_The task_
Your answer should be every line below that includes the word "least".

_Provided data_
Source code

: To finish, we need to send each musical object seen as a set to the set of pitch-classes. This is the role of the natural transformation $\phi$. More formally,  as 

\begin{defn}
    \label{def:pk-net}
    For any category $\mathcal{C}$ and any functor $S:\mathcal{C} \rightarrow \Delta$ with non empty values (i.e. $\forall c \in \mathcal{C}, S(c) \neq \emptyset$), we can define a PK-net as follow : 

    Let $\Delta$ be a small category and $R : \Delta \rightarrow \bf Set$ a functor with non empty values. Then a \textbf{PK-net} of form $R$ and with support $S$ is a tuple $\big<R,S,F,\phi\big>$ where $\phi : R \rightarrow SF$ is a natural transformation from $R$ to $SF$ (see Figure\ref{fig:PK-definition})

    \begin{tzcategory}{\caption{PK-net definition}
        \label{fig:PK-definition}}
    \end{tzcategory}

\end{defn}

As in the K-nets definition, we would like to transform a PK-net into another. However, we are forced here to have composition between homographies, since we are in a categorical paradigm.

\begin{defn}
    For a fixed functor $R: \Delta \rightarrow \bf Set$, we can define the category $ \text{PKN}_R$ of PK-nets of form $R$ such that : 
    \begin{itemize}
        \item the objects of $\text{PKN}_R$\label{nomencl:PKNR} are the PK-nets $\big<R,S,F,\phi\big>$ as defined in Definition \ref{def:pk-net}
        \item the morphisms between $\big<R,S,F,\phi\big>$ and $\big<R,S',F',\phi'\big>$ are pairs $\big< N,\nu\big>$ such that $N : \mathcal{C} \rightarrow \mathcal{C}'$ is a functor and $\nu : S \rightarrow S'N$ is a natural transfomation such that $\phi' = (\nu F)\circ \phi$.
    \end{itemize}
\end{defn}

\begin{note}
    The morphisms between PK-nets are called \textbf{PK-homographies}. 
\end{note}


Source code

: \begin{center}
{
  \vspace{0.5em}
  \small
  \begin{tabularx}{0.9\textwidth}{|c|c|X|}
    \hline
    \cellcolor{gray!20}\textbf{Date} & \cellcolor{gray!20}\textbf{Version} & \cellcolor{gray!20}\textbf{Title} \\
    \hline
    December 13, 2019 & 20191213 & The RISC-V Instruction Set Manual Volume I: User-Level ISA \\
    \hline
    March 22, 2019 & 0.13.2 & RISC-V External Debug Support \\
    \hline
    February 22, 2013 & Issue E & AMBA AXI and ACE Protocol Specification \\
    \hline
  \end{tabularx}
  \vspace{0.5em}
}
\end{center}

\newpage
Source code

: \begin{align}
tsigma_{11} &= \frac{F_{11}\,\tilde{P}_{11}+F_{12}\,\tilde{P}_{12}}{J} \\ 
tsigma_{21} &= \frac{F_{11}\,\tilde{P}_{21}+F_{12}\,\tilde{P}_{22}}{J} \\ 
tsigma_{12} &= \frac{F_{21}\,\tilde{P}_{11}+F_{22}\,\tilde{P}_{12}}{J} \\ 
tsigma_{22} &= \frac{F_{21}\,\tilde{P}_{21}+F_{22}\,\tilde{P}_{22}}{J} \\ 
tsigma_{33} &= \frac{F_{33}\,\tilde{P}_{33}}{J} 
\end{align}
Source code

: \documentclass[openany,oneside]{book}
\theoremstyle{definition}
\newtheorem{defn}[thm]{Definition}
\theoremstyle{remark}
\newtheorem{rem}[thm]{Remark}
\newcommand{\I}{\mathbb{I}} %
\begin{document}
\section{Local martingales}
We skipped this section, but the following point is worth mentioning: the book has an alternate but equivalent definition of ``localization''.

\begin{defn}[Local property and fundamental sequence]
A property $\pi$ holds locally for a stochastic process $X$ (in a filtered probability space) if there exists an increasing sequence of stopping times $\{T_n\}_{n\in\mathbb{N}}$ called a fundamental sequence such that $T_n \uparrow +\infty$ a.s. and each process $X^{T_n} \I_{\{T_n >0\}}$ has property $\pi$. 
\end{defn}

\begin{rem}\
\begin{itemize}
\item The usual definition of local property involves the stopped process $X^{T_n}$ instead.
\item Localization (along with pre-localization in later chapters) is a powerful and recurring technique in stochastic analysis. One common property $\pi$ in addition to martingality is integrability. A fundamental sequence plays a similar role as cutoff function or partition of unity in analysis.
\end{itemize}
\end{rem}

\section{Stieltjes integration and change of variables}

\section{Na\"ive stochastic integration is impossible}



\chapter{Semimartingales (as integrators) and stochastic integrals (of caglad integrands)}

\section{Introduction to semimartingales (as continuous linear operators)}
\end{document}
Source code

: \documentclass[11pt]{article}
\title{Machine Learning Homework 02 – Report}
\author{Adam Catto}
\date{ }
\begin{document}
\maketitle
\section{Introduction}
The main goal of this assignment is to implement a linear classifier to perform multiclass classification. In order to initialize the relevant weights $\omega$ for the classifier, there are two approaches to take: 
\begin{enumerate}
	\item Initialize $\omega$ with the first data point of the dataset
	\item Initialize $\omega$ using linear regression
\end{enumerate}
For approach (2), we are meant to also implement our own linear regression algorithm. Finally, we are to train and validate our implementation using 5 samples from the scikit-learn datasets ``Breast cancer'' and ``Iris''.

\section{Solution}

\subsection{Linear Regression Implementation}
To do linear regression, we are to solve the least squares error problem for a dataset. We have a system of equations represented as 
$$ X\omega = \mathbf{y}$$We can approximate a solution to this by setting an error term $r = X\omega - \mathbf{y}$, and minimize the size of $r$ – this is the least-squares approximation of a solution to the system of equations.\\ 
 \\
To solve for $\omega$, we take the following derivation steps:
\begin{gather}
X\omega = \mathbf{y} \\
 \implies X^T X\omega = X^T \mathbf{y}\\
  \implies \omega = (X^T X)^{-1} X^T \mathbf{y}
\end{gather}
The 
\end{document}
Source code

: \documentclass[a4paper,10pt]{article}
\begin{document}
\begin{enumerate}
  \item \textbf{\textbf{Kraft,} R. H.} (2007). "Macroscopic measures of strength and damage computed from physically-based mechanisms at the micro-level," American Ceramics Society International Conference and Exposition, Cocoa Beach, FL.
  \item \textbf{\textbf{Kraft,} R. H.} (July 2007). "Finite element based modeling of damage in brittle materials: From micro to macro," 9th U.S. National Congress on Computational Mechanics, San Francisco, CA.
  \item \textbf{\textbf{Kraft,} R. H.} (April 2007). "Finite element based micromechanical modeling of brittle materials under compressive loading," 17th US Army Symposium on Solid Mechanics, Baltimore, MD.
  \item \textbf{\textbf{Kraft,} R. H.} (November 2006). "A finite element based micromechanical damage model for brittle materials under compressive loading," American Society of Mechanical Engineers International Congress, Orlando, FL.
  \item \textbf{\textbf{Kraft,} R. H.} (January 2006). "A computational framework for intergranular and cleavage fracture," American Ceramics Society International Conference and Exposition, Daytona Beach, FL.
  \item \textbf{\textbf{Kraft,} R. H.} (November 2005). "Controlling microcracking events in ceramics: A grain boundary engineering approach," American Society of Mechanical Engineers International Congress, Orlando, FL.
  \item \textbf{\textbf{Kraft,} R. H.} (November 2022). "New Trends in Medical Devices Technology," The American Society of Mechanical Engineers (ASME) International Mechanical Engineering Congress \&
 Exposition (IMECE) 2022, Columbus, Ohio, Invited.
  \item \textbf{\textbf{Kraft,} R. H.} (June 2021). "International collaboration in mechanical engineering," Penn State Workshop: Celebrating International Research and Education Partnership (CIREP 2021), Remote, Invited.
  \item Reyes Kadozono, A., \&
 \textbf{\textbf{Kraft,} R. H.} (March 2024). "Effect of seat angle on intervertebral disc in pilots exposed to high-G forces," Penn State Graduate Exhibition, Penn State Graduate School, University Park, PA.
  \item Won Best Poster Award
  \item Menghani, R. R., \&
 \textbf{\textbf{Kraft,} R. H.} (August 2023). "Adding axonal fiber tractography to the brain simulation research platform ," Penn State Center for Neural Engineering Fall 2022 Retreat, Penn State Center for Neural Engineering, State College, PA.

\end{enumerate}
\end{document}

_Exercise result_
To do linear regression, we are to solve the least squares error problem for a dataset. We have a system of equations represented as 
$$ X\omega = \mathbf{y}$$We can approximate a solution to this by setting an error term $r = X\omega - \mathbf{y}$, and minimize the size of $r$ – this is the least-squares approximation of a solution to the system of equations.\\ 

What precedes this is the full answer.